Edit: I had posted the original video of this song here, but it's been pulled from YouTube, so here's another version - not at all the same as the one I remember.


The only other song I remember is so dreadful that I won't even post the video, though you can go see it on YouTube should you be so inclined. I couldn't remember anything about it except that it was about someone called Hélène. Google came through for me and I found out that it's by Julien Clerc, and the title is, in fact, "Hélène." I know now why I paid attention to this song. It's because the singer says, again and again, "Hélène, j'suis pas Verlaine." In other words, he's not the poet Verlaine, or a poet at all, and yet he will still write things about her. I remember now that every time I heard him say "J'suis pas Verlaine," I thought, "Wow, you sure aren't." (The things he wrote about her made me cringe when I was a teenager, and still make me cringe now. And the only word for the singer himself is smarmy.)

Which brings me to the true soundtrack for that summer: poetry. I was in love, and I was studying literature, and I had an assignment to explicate the poem "Dans l'interminable ennui de la plaine," by, yes, Verlaine. And let me tell you, that guy? He was Verlaine.

I remember working very hard on that explication de texte, which I had to present in front of my class. I would sit in a café drinking a $6 cup of coffee (and I don't even like coffee) or in the Jardin de Luxembourg, and feel pure joy. I was in Paris!

Verlaine was the perfect poet for the bookish teenager I was, besotted with Paris and the whole experience of being in France and in love with a far-off boyfriend who was not writing back to me nearly as much as I wanted him to. (In fact, he broke up with me when we got back to college, but that is another whole different story, and, as Jane Eyre said, "Reader, I married him.")

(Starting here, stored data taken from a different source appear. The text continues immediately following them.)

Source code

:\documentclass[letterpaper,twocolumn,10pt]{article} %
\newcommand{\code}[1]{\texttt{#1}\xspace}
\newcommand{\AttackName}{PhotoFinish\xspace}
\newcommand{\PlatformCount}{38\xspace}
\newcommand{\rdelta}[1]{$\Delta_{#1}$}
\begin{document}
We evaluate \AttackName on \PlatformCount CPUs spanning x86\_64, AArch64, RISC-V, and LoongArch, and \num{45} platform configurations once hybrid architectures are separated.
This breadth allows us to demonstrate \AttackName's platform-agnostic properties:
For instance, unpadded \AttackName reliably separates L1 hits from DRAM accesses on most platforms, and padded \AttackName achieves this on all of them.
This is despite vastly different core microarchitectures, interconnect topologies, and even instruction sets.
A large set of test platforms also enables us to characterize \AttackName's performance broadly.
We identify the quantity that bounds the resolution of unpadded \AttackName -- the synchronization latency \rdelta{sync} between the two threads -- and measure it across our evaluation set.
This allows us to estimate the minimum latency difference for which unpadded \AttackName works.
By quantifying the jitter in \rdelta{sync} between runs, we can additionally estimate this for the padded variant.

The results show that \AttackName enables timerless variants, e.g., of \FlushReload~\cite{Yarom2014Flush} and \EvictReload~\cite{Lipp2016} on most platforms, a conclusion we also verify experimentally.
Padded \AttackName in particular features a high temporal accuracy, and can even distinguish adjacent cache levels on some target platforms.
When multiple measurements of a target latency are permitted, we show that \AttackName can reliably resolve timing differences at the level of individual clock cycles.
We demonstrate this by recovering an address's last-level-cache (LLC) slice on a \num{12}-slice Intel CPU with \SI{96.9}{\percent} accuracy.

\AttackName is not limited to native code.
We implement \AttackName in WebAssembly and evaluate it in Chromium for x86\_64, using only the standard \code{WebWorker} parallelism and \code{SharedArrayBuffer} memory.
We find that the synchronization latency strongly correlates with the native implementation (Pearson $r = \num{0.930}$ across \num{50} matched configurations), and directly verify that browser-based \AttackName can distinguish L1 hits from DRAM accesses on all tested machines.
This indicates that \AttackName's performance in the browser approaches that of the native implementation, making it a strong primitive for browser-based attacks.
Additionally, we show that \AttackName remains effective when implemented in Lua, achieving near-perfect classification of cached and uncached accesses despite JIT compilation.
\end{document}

Here's the first stanza of "Dans l'interminable ennui de la plaine" (and here's the rest of it, plus an English translation and also links to musical settings of the text).

Dans l'interminable
Ennui de la plaine,
La neige incertaine
Luit comme du sable.


Great stuff, Verlaine. And here's the first stanza of another wonderful Verlaine poem, also perfect for adolescence. (Link here to the rest of it, plus English translation and musical settings.)


Il pleure dans mon coeur
Comme il pleut sur la ville,
Quelle est cette langueur
Qui pénètre mon coeur ?


Delicious. It brings it all back, just as much as music does. Walking through the streets of Paris, eating schwarma or pain au chocolat, buying books from tables in front of bookstores, riding the Métro, being flirted with by charming Algerian boys...and hearing "La Isla Bonita" at every turn.

I think this may be one of those self-indulgent posts that nobody appreciates but me. But I sure had fun writing it.

Here's today's Poetry Friday roundup.

5 comments:

Mary Lee said...

It was fun to walk down your memory lane with you!

Unknown said...

Summer 1987 was also the summer that I came to Paris, and walked up the stairs of the Eiffel Tower with you, climbed out onto the lead tiles of Notre Dame, and got our photos taken together in Gare du Nord. I still have those pictures.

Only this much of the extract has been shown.